--- Extracted data ---
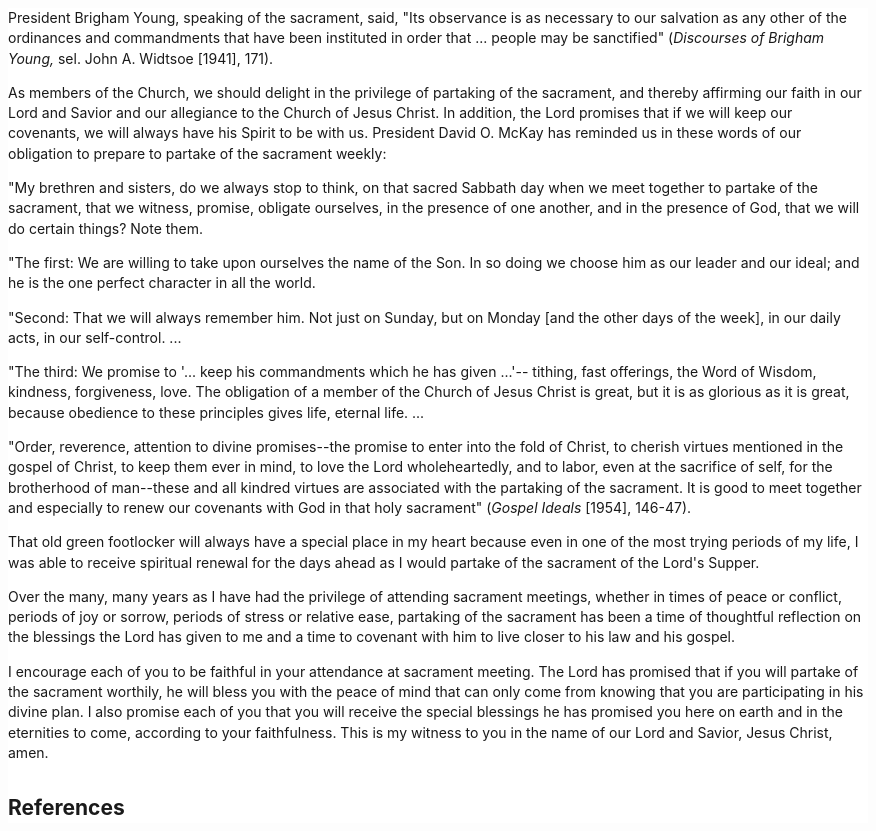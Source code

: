 President Brigham Young, speaking of the sacrament, said, "Its observance is
as necessary to our salvation as any other of the ordinances and commandments
that have been instituted in order that ... people may be sanctified"
(_Discourses of Brigham Young,_ sel. John A. Widtsoe [1941], 171).

As members of the Church, we should delight in the privilege of partaking of
the sacrament, and thereby affirming our faith in our Lord and Savior and our
allegiance to the Church of Jesus Christ. In addition, the Lord promises that
if we will keep our covenants, we will always have his Spirit to be with us.
President David O. McKay has reminded us in these words of our obligation to
prepare to partake of the sacrament weekly:

"My brethren and sisters, do we always stop to think, on that sacred Sabbath
day when we meet together to partake of the sacrament, that we witness,
promise, obligate ourselves, in the presence of one another, and in the
presence of God, that we will do certain things? Note them.

"The first: We are willing to take upon ourselves the name of the Son. In so
doing we choose him as our leader and our ideal; and he is the one perfect
character in all the world.

"Second: That we will always remember him. Not just on Sunday, but on Monday
[and the other days of the week], in our daily acts, in our self-control. ...

"The third: We promise to '... keep his commandments which he has given ...'--
tithing, fast offerings, the Word of Wisdom, kindness, forgiveness, love. The
obligation of a member of the Church of Jesus Christ is great, but it is as
glorious as it is great, because obedience to these principles gives life,
eternal life. ...

"Order, reverence, attention to divine promises--the promise to enter into the
fold of Christ, to cherish virtues mentioned in the gospel of Christ, to keep
them ever in mind, to love the Lord wholeheartedly, and to labor, even at the
sacrifice of self, for the brotherhood of man--these and all kindred virtues
are associated with the partaking of the sacrament. It is good to meet
together and especially to renew our covenants with God in that holy
sacrament" (_Gospel Ideals_ [1954], 146-47).

That old green footlocker will always have a special place in my heart because
even in one of the most trying periods of my life, I was able to receive
spiritual renewal for the days ahead as I would partake of the sacrament of
the Lord's Supper.

Over the many, many years as I have had the privilege of attending sacrament
meetings, whether in times of peace or conflict, periods of joy or sorrow,
periods of stress or relative ease, partaking of the sacrament has been a time
of thoughtful reflection on the blessings the Lord has given to me and a time
to covenant with him to live closer to his law and his gospel.

I encourage each of you to be faithful in your attendance at sacrament
meeting. The Lord has promised that if you will partake of the sacrament
worthily, he will bless you with the peace of mind that can only come from
knowing that you are participating in his divine plan. I also promise each of
you that you will receive the special blessings he has promised you here on
earth and in the eternities to come, according to your faithfulness. This is
my witness to you in the name of our Lord and Savior, Jesus Christ, amen.

## References

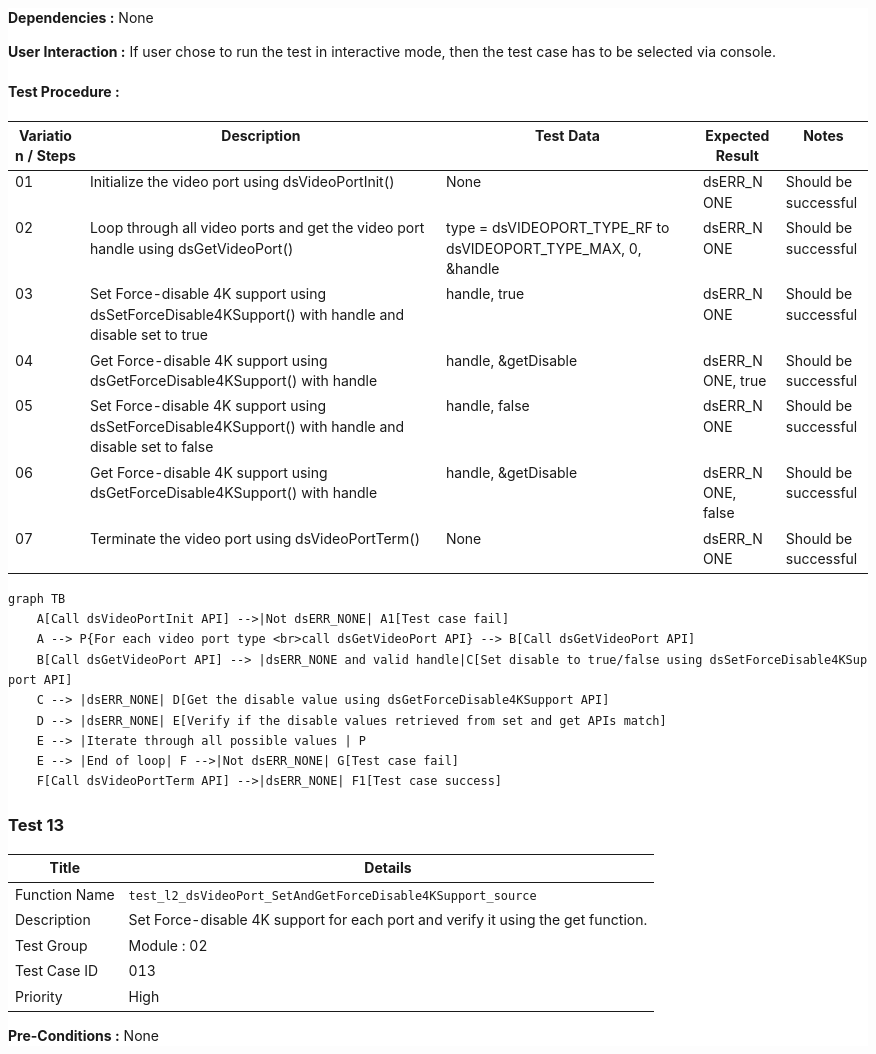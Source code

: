 **Dependencies :** 
None

**User Interaction :** 
If user chose to run the test in interactive mode, then the test case has to be selected via console.

#### Test Procedure :

| Variation / Steps | Description | Test Data | Expected Result | Notes|
| -- | --------- | ---------- | -------------- | ----- |
| 01 | Initialize the video port using dsVideoPortInit() | None | dsERR_NONE | Should be successful |
| 02 | Loop through all video ports and get the video port handle using dsGetVideoPort()| type = dsVIDEOPORT_TYPE_RF to dsVIDEOPORT_TYPE_MAX, 0, &handle | dsERR_NONE | Should be successful |
| 03 | Set Force-disable 4K support using dsSetForceDisable4KSupport() with handle and disable set to true | handle, true | dsERR_NONE | Should be successful |
| 04 | Get Force-disable 4K support using dsGetForceDisable4KSupport() with handle | handle, &getDisable | dsERR_NONE, true | Should be successful |
| 05 | Set Force-disable 4K support using dsSetForceDisable4KSupport() with handle and disable set to false | handle, false | dsERR_NONE | Should be successful |
| 06 | Get Force-disable 4K support using dsGetForceDisable4KSupport() with handle | handle, &getDisable | dsERR_NONE, false | Should be successful |
| 07 | Terminate the video port using dsVideoPortTerm() | None | dsERR_NONE | Should be successful |


```mermaid
graph TB
    A[Call dsVideoPortInit API] -->|Not dsERR_NONE| A1[Test case fail]
    A --> P{For each video port type <br>call dsGetVideoPort API} --> B[Call dsGetVideoPort API] 
    B[Call dsGetVideoPort API] --> |dsERR_NONE and valid handle|C[Set disable to true/false using dsSetForceDisable4KSupport API]
    C --> |dsERR_NONE| D[Get the disable value using dsGetForceDisable4KSupport API] 
    D --> |dsERR_NONE| E[Verify if the disable values retrieved from set and get APIs match]
    E --> |Iterate through all possible values | P
    E --> |End of loop| F -->|Not dsERR_NONE| G[Test case fail]
    F[Call dsVideoPortTerm API] -->|dsERR_NONE| F1[Test case success]
```



### Test 13

|Title|Details|
|--|--|
|Function Name|`test_l2_dsVideoPort_SetAndGetForceDisable4KSupport_source`|
|Description|Set Force-disable 4K support for each port and verify it using the get function.|
|Test Group|Module : 02|
|Test Case ID|013|
|Priority|High|

**Pre-Conditions :**
None
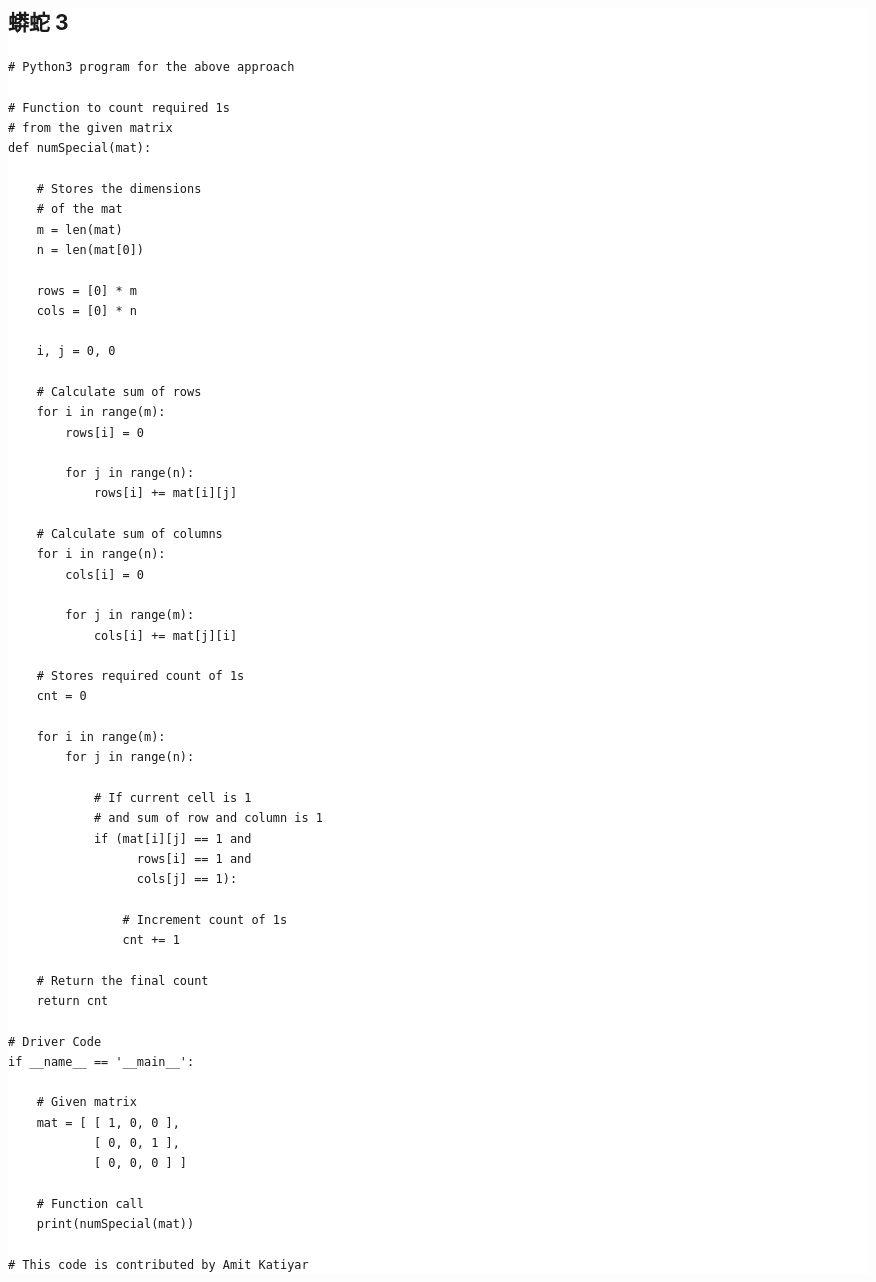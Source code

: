 ## 蟒蛇 3

```
# Python3 program for the above approach

# Function to count required 1s
# from the given matrix
def numSpecial(mat):

    # Stores the dimensions
    # of the mat
    m = len(mat)
    n = len(mat[0])

    rows = [0] * m
    cols = [0] * n

    i, j = 0, 0

    # Calculate sum of rows
    for i in range(m):
        rows[i] = 0

        for j in range(n):
            rows[i] += mat[i][j]

    # Calculate sum of columns
    for i in range(n):
        cols[i] = 0

        for j in range(m):
            cols[i] += mat[j][i]

    # Stores required count of 1s
    cnt = 0

    for i in range(m):
        for j in range(n):

            # If current cell is 1
            # and sum of row and column is 1
            if (mat[i][j] == 1 and
                  rows[i] == 1 and
                  cols[j] == 1):

                # Increment count of 1s
                cnt += 1

    # Return the final count
    return cnt

# Driver Code
if __name__ == '__main__':

    # Given matrix
    mat = [ [ 1, 0, 0 ],
            [ 0, 0, 1 ],
            [ 0, 0, 0 ] ]

    # Function call
    print(numSpecial(mat))

# This code is contributed by Amit Katiyar
```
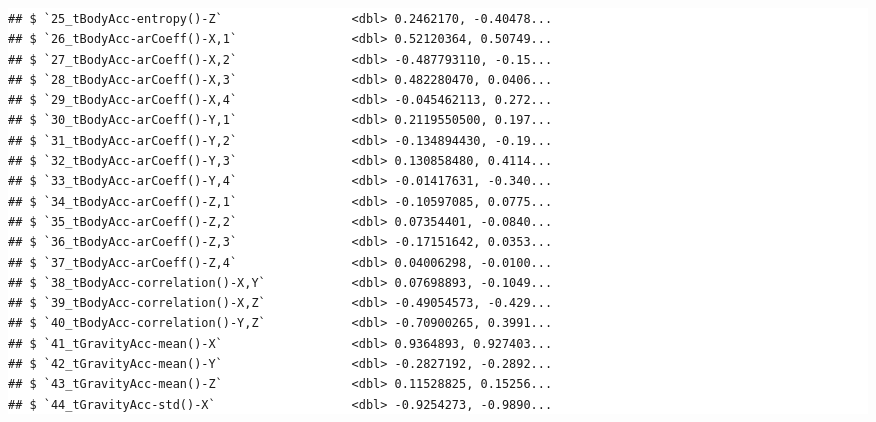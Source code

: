     ## $ `25_tBodyAcc-entropy()-Z`                  <dbl> 0.2462170, -0.40478...
    ## $ `26_tBodyAcc-arCoeff()-X,1`                <dbl> 0.52120364, 0.50749...
    ## $ `27_tBodyAcc-arCoeff()-X,2`                <dbl> -0.487793110, -0.15...
    ## $ `28_tBodyAcc-arCoeff()-X,3`                <dbl> 0.482280470, 0.0406...
    ## $ `29_tBodyAcc-arCoeff()-X,4`                <dbl> -0.045462113, 0.272...
    ## $ `30_tBodyAcc-arCoeff()-Y,1`                <dbl> 0.2119550500, 0.197...
    ## $ `31_tBodyAcc-arCoeff()-Y,2`                <dbl> -0.134894430, -0.19...
    ## $ `32_tBodyAcc-arCoeff()-Y,3`                <dbl> 0.130858480, 0.4114...
    ## $ `33_tBodyAcc-arCoeff()-Y,4`                <dbl> -0.01417631, -0.340...
    ## $ `34_tBodyAcc-arCoeff()-Z,1`                <dbl> -0.10597085, 0.0775...
    ## $ `35_tBodyAcc-arCoeff()-Z,2`                <dbl> 0.07354401, -0.0840...
    ## $ `36_tBodyAcc-arCoeff()-Z,3`                <dbl> -0.17151642, 0.0353...
    ## $ `37_tBodyAcc-arCoeff()-Z,4`                <dbl> 0.04006298, -0.0100...
    ## $ `38_tBodyAcc-correlation()-X,Y`            <dbl> 0.07698893, -0.1049...
    ## $ `39_tBodyAcc-correlation()-X,Z`            <dbl> -0.49054573, -0.429...
    ## $ `40_tBodyAcc-correlation()-Y,Z`            <dbl> -0.70900265, 0.3991...
    ## $ `41_tGravityAcc-mean()-X`                  <dbl> 0.9364893, 0.927403...
    ## $ `42_tGravityAcc-mean()-Y`                  <dbl> -0.2827192, -0.2892...
    ## $ `43_tGravityAcc-mean()-Z`                  <dbl> 0.11528825, 0.15256...
    ## $ `44_tGravityAcc-std()-X`                   <dbl> -0.9254273, -0.9890...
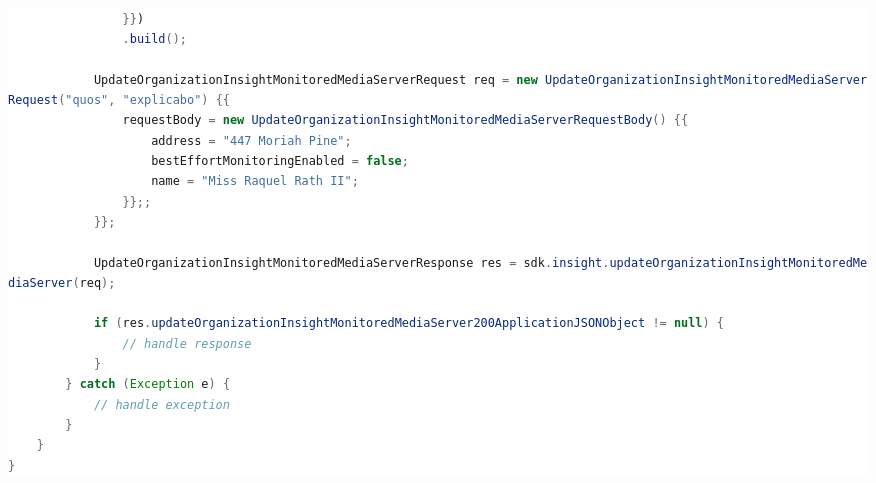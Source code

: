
 ```java
                }})
                .build();

            UpdateOrganizationInsightMonitoredMediaServerRequest req = new UpdateOrganizationInsightMonitoredMediaServerRequest("quos", "explicabo") {{
                requestBody = new UpdateOrganizationInsightMonitoredMediaServerRequestBody() {{
                    address = "447 Moriah Pine";
                    bestEffortMonitoringEnabled = false;
                    name = "Miss Raquel Rath II";
                }};;
            }};            

            UpdateOrganizationInsightMonitoredMediaServerResponse res = sdk.insight.updateOrganizationInsightMonitoredMediaServer(req);

            if (res.updateOrganizationInsightMonitoredMediaServer200ApplicationJSONObject != null) {
                // handle response
            }
        } catch (Exception e) {
            // handle exception
        }
    }
}
```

--- What you need to do ---
Give back the exact lines above, running from the one that has "my witness to" through the one that has "#### Test Procedure", with nothing added and no pictures.

--- Final answer ---
my witness to you in the name of our Lord and Savior, Jesus Christ, amen.

## References

Source code

: **Dependencies :** 
None

**User Interaction :** 
If user chose to run the test in interactive mode, then the test case has to be selected via console.

#### Test Procedure :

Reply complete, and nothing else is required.